I mean this literally. As the book’s title suggests, other chapters cover the prevalence of plastic in our bodies. We are consuming too much plastic to digest it, with one study finding an average of 800 microplastics per ounce of tissue stuck in our intestines. Scientists have found plastic in human lymph nodes, livers and spleens, and as of 2022, in blood. New research this month has shown microplastics cross blood vessels into vascular tissue, and revealed that different types of plastic collect in different parts of our bodies. Preliminary data suggests our brains have plastic in too.

 

Unsurprisingly, this all carries major health implications; cancerous tissue has been found to have a higher level of plastic than normal, and academics are speculating about risks ranging from neurological disorders to pandemics. In lab experiments plastics have killed or damaged human cells, and inhibited their growth – but there are still a lot more unknowns than knowns.

 

What can we do about it?

Every page of Simon’s book is packed with statistics; no organism or environment escapes untouched by millions or billions of plastic particles. This grounds the book in a needed credibility, given its potential for sensationalism – if you are going to argue that high street clothes might give babies cancer, you need to prove you have done a thorough literature review.

 

The numbers do come at a cost, however, both in terms of prose, and the emotional experience of reading. It is harrowing to hear so many metrics about the massive scale of a problem alongside repeated reminders of how little we understand about its impacts or how to stop it.

 

Above: Microplastics from the Patapsco River, USA, pictured at the laboratory of Dr.
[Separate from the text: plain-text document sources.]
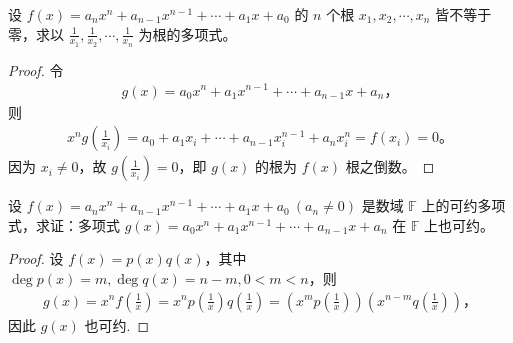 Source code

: \documentclass[../../main.tex]{subfiles}%
\begin{document}
\begin{example}
设 $f(x) = a_n x^n + a_{n-1} x^{n-1} + \cdots + a_1 x + a_0$ 的 $n$ 个根 $x_1, x_2, \cdots, x_n$ 皆不等于零，求以 $\frac{1}{x_1}, \frac{1}{x_2}, \cdots, \frac{1}{x_n}$ 为根的多项式。
\end{example}
\begin{proof}
令
\begin{align*}
g(x) = a_0 x^n + a_1 x^{n-1} + \cdots + a_{n-1} x + a_n，
\end{align*}
则
\begin{align*}
x^n g\left(\frac{1}{x_i}\right) = a_0 + a_1 x_i + \cdots + a_{n-1} x_i^{n-1} + a_n x_i^n = f(x_i) = 0。
\end{align*}
因为 $x_i \neq 0$，故 $g\left(\frac{1}{x_i}\right) = 0$，即 $g(x)$ 的根为 $f(x)$ 根之倒数。
\end{proof}

\begin{example}
设 $f(x) = a_n x^n + a_{n-1} x^{n-1} + \cdots + a_1 x + a_0 \ (a_n \neq 0)$ 是数域 $\mathbb{F}$ 上的可约多项式，求证：多项式 $g(x) = a_0 x^n + a_1 x^{n-1} + \cdots + a_{n-1} x + a_n$ 在 $\mathbb{F}$ 上也可约。
\end{example}
\begin{proof}
设 $f(x) = p(x) q(x)$，其中 $\deg p(x) = m, \deg q(x) = n - m, 0 < m < n$，则
\begin{align*}
g(x) = x^n f\left(\frac{1}{x}\right) = x^n p\left(\frac{1}{x}\right) q\left(\frac{1}{x}\right) = \left(x^m p\left(\frac{1}{x}\right)\right) \left(x^{n-m} q\left(\frac{1}{x}\right)\right)，
\end{align*}
因此 $g(x)$ 也可约.
\end{proof}
\end{document}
Lance Yonkos at the University of Maryland in 2015. ©️ Chesapeake Bay Program

Biodegradable plastics made from plants, which I once presumed would come to replace a lot of plastic, “are just as toxic as regular microplastic”. They just fragment into microplastics even more quickly, and require more plants, space and energy to produce than we can afford at scale. Recycling is effectively written off as a failed scam created by the fossil fuel industry, and Simon is dismissive of schemes to filter or scrub plastic pollution out of the oceans, although the abject stupidity and failure of one does provide a rare laugh while reading. An NGO raised $40 million to construct a 2000ft pipe to collect plastic from the Great Barrier Reef – but they made the pipe out of plastic. Eventually, it snapped in half and had to be towed to Hawaii, fragmenting plastics behind it across multiple oceans.

 

It is the first book I remember reading where the author interrupts the narrative to state “that this stuff is heavy, I know it, and I’m feeling your unease”. I was uneasy reading it, but part of the reason for that is how unfamiliar this information is. I do not find concepts like pollution, biodiversity loss, and cancer as emotionally taxing in other contexts. Being shocked is draining.

 

Ultimately, Simon does discuss solutions, giving some catharsis. But most of these solutions basically boil down to not producing and using plastic, which is not really actionable for most people. What is achievable, is to read this book, and then write and speak about plastic as much as you can. Next time you are chatting at a graduation party, you should just have one word to say.

 

A Poison Like No Other: How Microplastics Corrupted Our Planet and Our Bodies is available now from Island Press

Endnotes

[1] 16th-23rd Jan, based on analysis using NodeXL of tweets featuring “plastic”.